What this task involves: The records below hold a stretch from the line with "- Scene-level diagnostics" through the line with "- Unique materials"; return exactly those lines, ends included, and nothing more.

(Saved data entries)
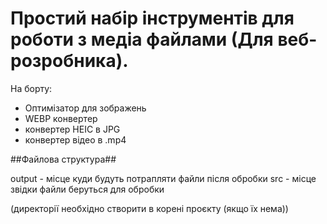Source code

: # Простий набір інструментів для роботи з медіа файлами (Для веб-розробника).

На борту:
+ Оптимізатор для зображень
+ WEBP конвертер
+ конвертер HEIC в JPG
+ конвертер відео в .mp4

##Файлова структура##

output - місце куди будуть потрапляти файли після обробки
src - місце звідки файли беруться для обробки

(директорії необхідно створити в корені проєкту (якщо їх нема))
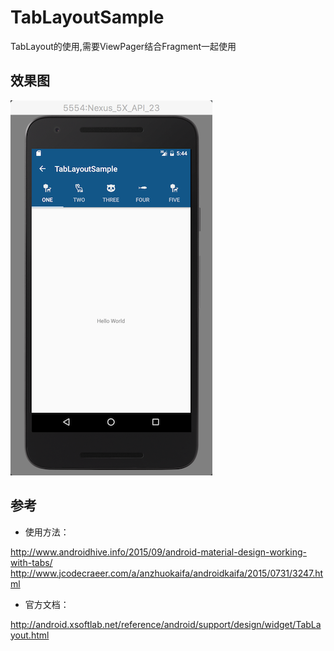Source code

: # TabLayoutSample
TabLayout的使用,需要ViewPager结合Fragment一起使用

## 效果图
![image](https://github.com/myloften/TabLayoutSample/blob/master/tab_layout.png)
## 参考
* 使用方法：

http://www.androidhive.info/2015/09/android-material-design-working-with-tabs/ 
http://www.jcodecraeer.com/a/anzhuokaifa/androidkaifa/2015/0731/3247.html
* 官方文档：

http://android.xsoftlab.net/reference/android/support/design/widget/TabLayout.html
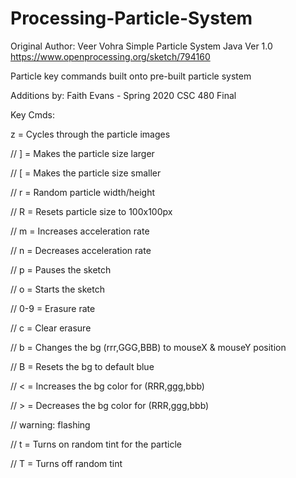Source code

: # Processing-Particle-System

Original Author:
Veer Vohra
Simple Particle System
Java Ver 1.0
https://www.openprocessing.org/sketch/794160

Particle key commands built onto pre-built particle system

Additions by: Faith Evans - Spring 2020 CSC 480 Final


Key Cmds:

z = Cycles through the particle images

// ] = Makes the particle size larger

// [ = Makes the particle size smaller

// r = Random particle width/height

// R = Resets particle size to 100x100px

// m = Increases acceleration rate

// n = Decreases acceleration rate

// p = Pauses the sketch

// o = Starts the sketch

// 0-9 = Erasure rate 

// c = Clear erasure 

// b = Changes the bg (rrr,GGG,BBB) to mouseX & mouseY position

// B = Resets the bg to default blue 

// < = Increases the bg color for (RRR,ggg,bbb)

// > = Decreases the bg color for (RRR,ggg,bbb)

// warning: flashing

// t = Turns on random tint for the particle

// T = Turns off random tint 
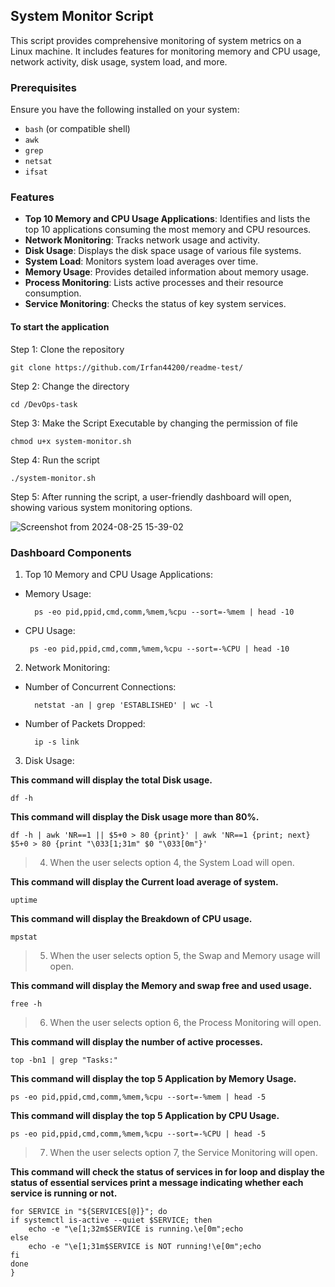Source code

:## System Monitor Script

This script provides comprehensive monitoring of system metrics on a Linux machine. It includes features for monitoring memory and CPU usage, network activity, disk usage, system load, and more.

### Prerequisites

Ensure you have the following installed on your system:

- `bash` (or compatible shell)
- `awk`
- `grep`
- `netsat`
- `ifsat`

### Features

- **Top 10 Memory and CPU Usage Applications**: Identifies and lists the top 10 applications consuming the most memory and CPU resources.
- **Network Monitoring**: Tracks network usage and activity.
- **Disk Usage**: Displays the disk space usage of various file systems.
- **System Load**: Monitors system load averages over time.
- **Memory Usage**: Provides detailed information about memory usage.
- **Process Monitoring**: Lists active processes and their resource consumption.
- **Service Monitoring**: Checks the status of key system services.



#### To start the application

Step 1: Clone the repository

    git clone https://github.com/Irfan44200/readme-test/

Step 2: Change the directory

    cd /DevOps-task
    
Step 3: Make the Script Executable by changing the permission of file

    chmod u+x system-monitor.sh

Step 4: Run the script

    ./system-monitor.sh
 
Step 5: After running the script, a user-friendly dashboard will open, showing various system monitoring options.

![Screenshot from 2024-08-25 15-39-02](https://github.com/user-attachments/assets/80e2b0ff-ec01-4dd3-b059-c80296708f43)


### Dashboard Components


 1. Top 10 Memory and CPU Usage Applications:

- Memory Usage:

        ps -eo pid,ppid,cmd,comm,%mem,%cpu --sort=-%mem | head -10
    
 - CPU Usage:

        ps -eo pid,ppid,cmd,comm,%mem,%cpu --sort=-%CPU | head -10


 2. Network Monitoring:

- Number of Concurrent Connections:

        netstat -an | grep 'ESTABLISHED' | wc -l

- Number of Packets Dropped:
 
        ip -s link

 3. Disk Usage:

 **This command will display the total Disk usage.**

    df -h

 **This command will display the Disk usage more than 80%.**
 
    df -h | awk 'NR==1 || $5+0 > 80 {print}' | awk 'NR==1 {print; next} $5+0 > 80 {print "\033[1;31m" $0 "\033[0m"}'

> 4. When the user selects option 4, the System Load will open.

 **This command will display the Current load average of system.**

    uptime

 **This command will display the Breakdown of CPU usage.**
 
    mpstat
    
> 5. When the user selects option 5, the Swap and Memory usage will open.

 **This command will display the Memory and swap free and used usage.**

    free -h

> 6. When the user selects option 6, the Process Monitoring will open.

 **This command will display the number of active processes.**

    top -bn1 | grep "Tasks:"

 **This command will display the top 5 Application by Memory Usage.**
 
    ps -eo pid,ppid,cmd,comm,%mem,%cpu --sort=-%mem | head -5


 **This command will display the top 5 Application by CPU Usage.**
 
    ps -eo pid,ppid,cmd,comm,%mem,%cpu --sort=-%CPU | head -5


> 7. When the user selects option 7, the Service Monitoring will open.

 **This command will check the status of services in for loop and display the status of essential services print a message indicating whether each service is running or not.**

    for SERVICE in "${SERVICES[@]}"; do
    if systemctl is-active --quiet $SERVICE; then
        echo -e "\e[1;32m$SERVICE is running.\e[0m";echo
    else
        echo -e "\e[1;31m$SERVICE is NOT running!\e[0m";echo
    fi
    done
    }
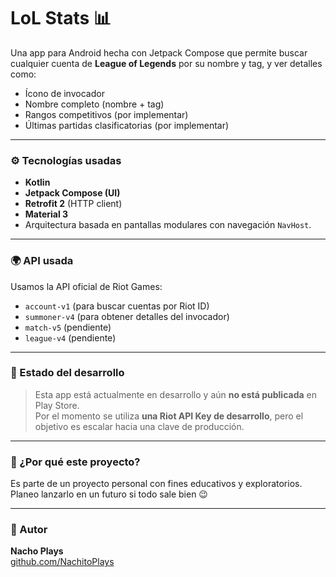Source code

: # LoL Stats 📊

Una app para Android hecha con Jetpack Compose que permite buscar cualquier cuenta de **League of Legends** por su nombre y tag, y ver detalles como:

- Ícono de invocador
- Nombre completo (nombre + tag)
- Rangos competitivos (por implementar)
- Últimas partidas clasificatorias (por implementar)

---

### ⚙️ Tecnologías usadas

- **Kotlin**
- **Jetpack Compose (UI)**
- **Retrofit 2** (HTTP client)
- **Material 3**
- Arquitectura basada en pantallas modulares con navegación `NavHost`.

---

### 🌍 API usada

Usamos la API oficial de Riot Games:
- `account-v1` (para buscar cuentas por Riot ID)
- `summoner-v4` (para obtener detalles del invocador)
- `match-v5` (pendiente)
- `league-v4` (pendiente)

---

### 🚧 Estado del desarrollo

> Esta app está actualmente en desarrollo y aún **no está publicada** en Play Store.  
> Por el momento se utiliza **una Riot API Key de desarrollo**, pero el objetivo es escalar hacia una clave de producción.

---

### 🧪 ¿Por qué este proyecto?

Es parte de un proyecto personal con fines educativos y exploratorios.  
Planeo lanzarlo en un futuro si todo sale bien 😉

---

### 🧠 Autor

**Nacho Plays**  
[github.com/NachitoPlays](https://github.com/NachitoPlays)

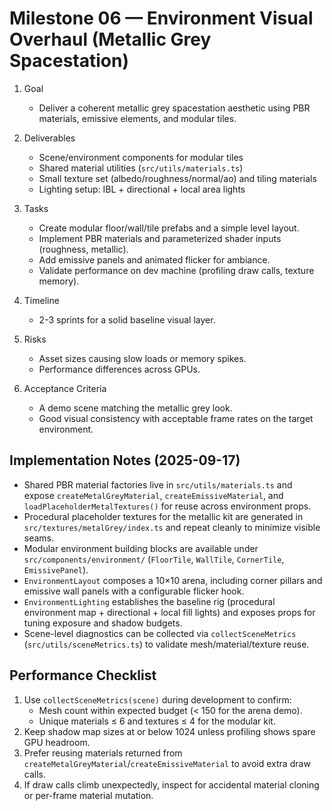 # Milestone 06 — Environment Visual Overhaul (Metallic Grey Spacestation)

1. Goal
   - Deliver a coherent metallic grey spacestation aesthetic using PBR materials, emissive elements, and modular tiles.

2. Deliverables
   - Scene/environment components for modular tiles
   - Shared material utilities (`src/utils/materials.ts`)
   - Small texture set (albedo/roughness/normal/ao) and tiling materials
   - Lighting setup: IBL + directional + local area lights

3. Tasks
   - Create modular floor/wall/tile prefabs and a simple level layout.
   - Implement PBR materials and parameterized shader inputs (roughness, metallic).
   - Add emissive panels and animated flicker for ambiance.
   - Validate performance on dev machine (profiling draw calls, texture memory).

4. Timeline
   - 2-3 sprints for a solid baseline visual layer.

5. Risks
   - Asset sizes causing slow loads or memory spikes.
   - Performance differences across GPUs.

6. Acceptance Criteria
   - A demo scene matching the metallic grey look.
   - Good visual consistency with acceptable frame rates on the target environment.

## Implementation Notes (2025-09-17)

- Shared PBR material factories live in `src/utils/materials.ts` and expose `createMetalGreyMaterial`, `createEmissiveMaterial`, and `loadPlaceholderMetalTextures()` for reuse across environment props.
- Procedural placeholder textures for the metallic kit are generated in `src/textures/metalGrey/index.ts` and repeat cleanly to minimize visible seams.
- Modular environment building blocks are available under `src/components/environment/` (`FloorTile`, `WallTile`, `CornerTile`, `EmissivePanel`).
- `EnvironmentLayout` composes a 10×10 arena, including corner pillars and emissive wall panels with a configurable flicker hook.
- `EnvironmentLighting` establishes the baseline rig (procedural environment map + directional + local fill lights) and exposes props for tuning exposure and shadow budgets.
- Scene-level diagnostics can be collected via `collectSceneMetrics` (`src/utils/sceneMetrics.ts`) to validate mesh/material/texture reuse.

## Performance Checklist

1. Use `collectSceneMetrics(scene)` during development to confirm:
   - Mesh count within expected budget (< 150 for the arena demo).
   - Unique materials ≤ 6 and textures ≤ 4 for the modular kit.
2. Keep shadow map sizes at or below 1024 unless profiling shows spare GPU headroom.
3. Prefer reusing materials returned from `createMetalGreyMaterial`/`createEmissiveMaterial` to avoid extra draw calls.
4. If draw calls climb unexpectedly, inspect for accidental material cloning or per-frame material mutation.
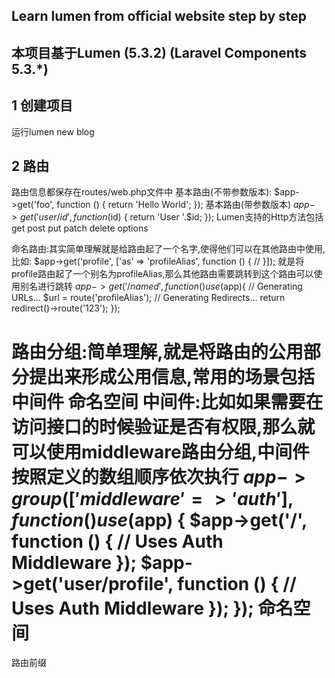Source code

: ## Learn lumen from official website step by step
## 本项目基于Lumen (5.3.2) (Laravel Components 5.3.*)

## 1 创建项目
运行lumen new blog

## 2 路由
路由信息都保存在routes/web.php文件中
基本路由(不带参数版本):
$app->get('foo', function () {
    return 'Hello World';
});
基本路由(带参数版本)
$app->get('user/{id}', function ($id) {
    return 'User '.$id;
});
Lumen支持的Http方法包括get post put patch delete options

命名路由:其实简单理解就是给路由起了一个名字,使得他们可以在其他路由中使用,比如:
$app->get('profile', ['as' => 'profileAlias', function () {
    //
}]);
就是将profile路由起了一个别名为profileAlias,那么其他路由需要跳转到这个路由可以使用别名进行跳转
$app->get('/named',function () use ($app){
    // Generating URLs...
    $url = route('profileAlias');
    // Generating Redirects...
    return redirect()->route('123');
});

路由分组:简单理解,就是将路由的公用部分提出来形成公用信息,常用的场景包括中间件 命名空间 
中间件:比如如果需要在访问接口的时候验证是否有权限,那么就可以使用middleware路由分组,中间件按照定义的数组顺序依次执行
$app->group(['middleware' => 'auth'], function () use ($app) {
    $app->get('/', function ()    {
        // Uses Auth Middleware
    });
    $app->get('user/profile', function () {
        // Uses Auth Middleware
    });
});
命名空间
==

路由前缀

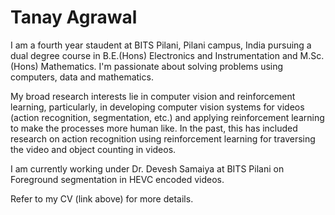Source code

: # Tanay Agrawal

I am a fourth year staudent at BITS Pilani, Pilani campus, India pursuing a dual degree course in B.E.(Hons) Electronics and Instrumentation and M.Sc.(Hons) Mathematics. I'm passionate about solving problems using computers, data and mathematics.

My broad research interests lie in computer vision and reinforcement learning, particularly, in developing computer vision systems for videos (action recognition, segmentation, etc.) and applying reinforcement learning to make the processes more human like. In the past, this has included research on action recognition using reinforcement learning for traversing the video and object counting in videos.

I am currently working under Dr. Devesh Samaiya at BITS Pilani on Foreground segmentation in HEVC encoded videos.

Refer to my CV (link above) for more details.

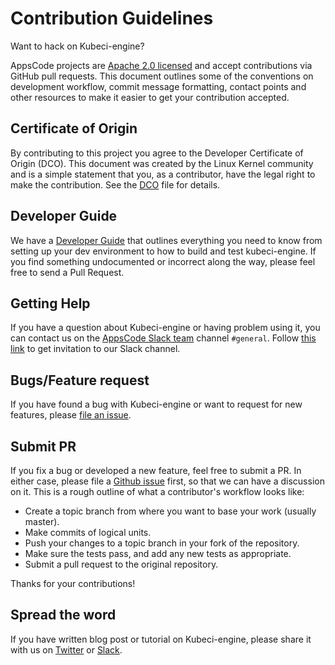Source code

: # Contribution Guidelines
Want to hack on Kubeci-engine?

AppsCode projects are [Apache 2.0 licensed](https://github.com/kube-ci/engine/blob/master/LICENSE) and accept contributions via
GitHub pull requests.  This document outlines some of the conventions on
development workflow, commit message formatting, contact points and other
resources to make it easier to get your contribution accepted.

## Certificate of Origin

By contributing to this project you agree to the Developer Certificate of
Origin (DCO). This document was created by the Linux Kernel community and is a
simple statement that you, as a contributor, have the legal right to make the
contribution. See the [DCO](https://github.com/kube-ci/engine/blob/master/DCO) file for details.

## Developer Guide

We have a [Developer Guide](/docs/setup/developer-guide/overview.md) that outlines everything you need to know from setting up your
dev environment to how to build and test kubeci-engine. If you find something undocumented or incorrect along the way,
please feel free to send a Pull Request.

## Getting Help

If you have a question about Kubeci-engine or having problem using it, you can contact us on the [AppsCode Slack team](https://appscode.slack.com/messages/C8NCX6N23/details/) channel `#general`. Follow [this link](https://slack.appscode.com) to get invitation to our Slack channel.

## Bugs/Feature request

If you have found a bug with Kubeci-engine or want to request for new features, please [file an issue](https://github.com/kube-ci/project/issues/new).

## Submit PR

If you fix a bug or developed a new feature, feel free to submit a PR. In either case, please file a [Github issue](https://github.com/kube-ci/project/issues/new) first, so that we can have a discussion on it. This is a rough outline of what a contributor's workflow looks like:

- Create a topic branch from where you want to base your work (usually master).
- Make commits of logical units.
- Push your changes to a topic branch in your fork of the repository.
- Make sure the tests pass, and add any new tests as appropriate.
- Submit a pull request to the original repository.

Thanks for your contributions!

## Spread the word

If you have written blog post or tutorial on Kubeci-engine, please share it with us on [Twitter](https://twitter.com/AppsCodeHQ) or [Slack](https://slack.appscode.com).
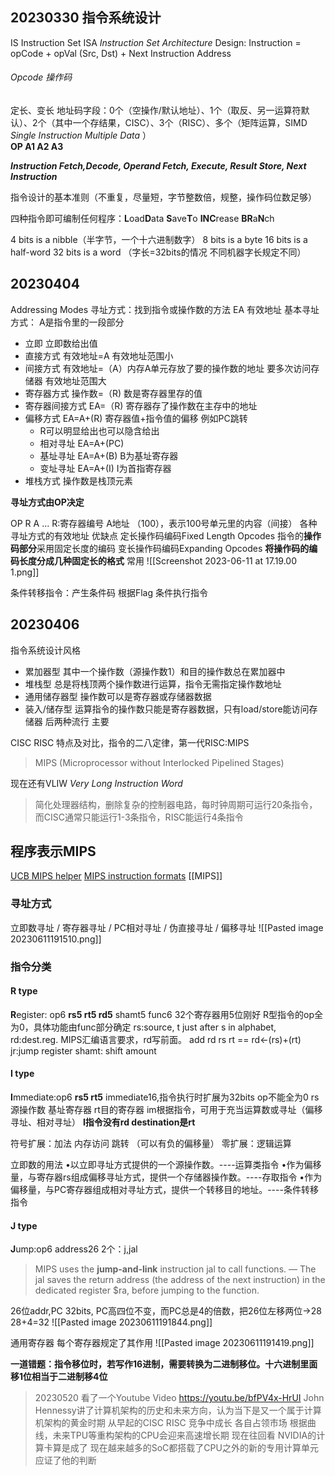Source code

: ## 20230330 指令系统设计
IS Instruction Set
ISA *Instruction Set Architecture*
Design:
Instruction = opCode + opVal (Src, Dst) + Next Instruction Address

###### Opcode 操作码
定长、变长
地址码字段：0个（空操作/默认地址）、1个（取反、另一运算符默认）、2个（其中一个存结果，CISC）、3个（RISC）、多个（矩阵运算，SIMD *Single Instruction Multiple Data* ）   
**OP A1 A2 A3**

***Instruction Fetch,Decode, Operand Fetch, Execute, Result Store, Next Instruction***

指令设计的基本准则（不重复，尽量短，字节整数倍，规整，操作码位数足够）

四种指令即可编制任何程序：**L**oad**D**ata **S**ave**T**o **INC**rease **BR**a**N**ch

4 bits is a nibble（半字节，一个十六进制数字）
8 bits is a byte
16 bits is a half-word
32 bits is a word
（字长=32bits的情况 不同机器字长规定不同）

## 20230404
Addressing Modes 寻址方式：找到指令或操作数的方法
EA 有效地址
基本寻址方式：
A是指令里的一段部分
- 立即 立即数给出值
- 直接方式 有效地址=A 有效地址范围小
- 间接方式 有效地址=（A）内存A单元存放了要的操作数的地址  要多次访问存储器 有效地址范围大
- 寄存器方式 操作数=（R) 数是寄存器里存的值
- 寄存器间接方式 EA=（R) 寄存器存了操作数在主存中的地址
- 偏移方式 EA=A+(R) 寄存器值+指令值的偏移 例如PC跳转
	- R可以明显给出也可以隐含给出
	- 相对寻址 EA=A+(PC)
	- 基址寻址 EA=A+(B) B为基址寄存器
	- 变址寻址 EA=A+(I) I为首指寄存器
- 堆栈方式 操作数是栈顶元素

**寻址方式由OP决定**

OP R A ...
R:寄存器编号 A地址   （100），表示100号单元里的内容（间接）
各种寻址方式的有效地址 优缺点
定长操作码编码Fixed Length Opcodes  指令的**操作码部分**采用固定长度的编码
变长操作码编码Expanding Opcodes **将操作码的编码长度分成几种固定长的格式**  常用
![[Screenshot 2023-06-11 at 17.19.00 1.png]]

条件转移指令：产生条件码 根据Flag 条件执行指令

## 20230406

指令系统设计风格
- 累加器型 其中一个操作数（源操作数1）和目的操作数总在累加器中
- 堆栈型 总是将栈顶两个操作数进行运算，指令无需指定操作数地址
- 通用储存器型 操作数可以是寄存器或存储器数据
- 装入/储存型 运算指令的操作数只能是寄存器数据，只有load/store能访问存储器
后两种流行 主要

CISC RISC 特点及对比，指令的二八定律，第一代RISC:MIPS
>MIPS (Microprocessor without Interlocked Pipelined Stages)

现在还有VLIW *Very Long Instruction Word* 
> 简化处理器结构，删除复杂的控制器电路，每时钟周期可运行20条指令，而CISC通常只能运行1-3条指令，RISC能运行4条指令

## 程序表示MIPS
[UCB MIPS helper](https://inst.eecs.berkeley.edu/~cs61c/resources/MIPS_help.html)
[MIPS instruction formats](https://max.cs.kzoo.edu/cs230/Resources/MIPS/MachineXL/InstructionFormats.html)
[[MIPS]] 

### 寻址方式
立即数寻址 / 寄存器寻址 / PC相对寻址 / 伪直接寻址 / 偏移寻址
![[Pasted image 20230611191510.png]]

### 指令分类
#### R type
**R**egister: op6 **rs5 rt5 rd5** shamt5 func6 32个寄存器用5位刚好
R型指令的op全为0，具体功能由func部分确定
rs:source, t just after s in alphabet, rd:dest.reg. 
MIPS汇编语言要求，rd写前面。 add rd rs rt  == rd$\leftarrow$(rs)+(rt)
jr:jump register
shamt: shift amount

#### I type
**I**mmediate:op6 **rs5 rt5** immediate16,指令执行时扩展为32bits
op不能全为0
rs源操作数 基址寄存器
rt目的寄存器
im根据指令，可用于充当运算数或寻址（偏移寻址、相对寻址）
**I指令没有rd destination是rt**

符号扩展：加法 内存访问 跳转 （可以有负的偏移量）
零扩展：逻辑运算

立即数的用法
•以立即寻址方式提供的一个源操作数。----运算类指令
•作为偏移量，与寄存器rs组成偏移寻址方式，提供一个存储器操作数。----存取指令
•作为偏移量，与PC寄存器组成相对寻址方式，提供一个转移目的地址。----条件转移指令

#### J type
**J**ump:op6 address26
2个：j,jal
>MIPS uses the **jump-and-link** instruction jal to call functions. — The jal saves the return address (the address of the next instruction) in the dedicated register $ra, before jumping to the function.

26位addr,PC 32bits, PC高四位不变，而PC总是4的倍数，把26位左移两位->28
28+4=32
![[Pasted image 20230611191844.png]]

通用寄存器
每个寄存器规定了其作用
![[Pasted image 20230611191419.png]]

**一道错题：指令移位时，若写作16进制，需要转换为二进制移位。十六进制里面移1位相当于二进制移4位**


> 20230520 看了一个Youtube Video
> https://youtu.be/bfPV4x-HrUI
> John Hennessy讲了计算机架构的历史和未来方向，认为当下是又一个属于计算机架构的黄金时期 从早起的CISC RISC 竞争中成长 各自占领市场 根据曲线，未来TPU等重构架构的CPU会迎来高速增长期
> 现在往回看 NVIDIA的计算卡算是成了 现在越来越多的SoC都搭载了CPU之外的新的专用计算单元 应证了他的判断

Task solution:
- Scene-level diagnostics can be collected via `collectSceneMetrics` (`src/utils/sceneMetrics.ts`) to validate mesh/material/texture reuse.

## Performance Checklist

1. Use `collectSceneMetrics(scene)` during development to confirm:
   - Mesh count within expected budget (< 150 for the arena demo).
   - Unique materials ≤ 6 and textures ≤ 4 for the modular kit.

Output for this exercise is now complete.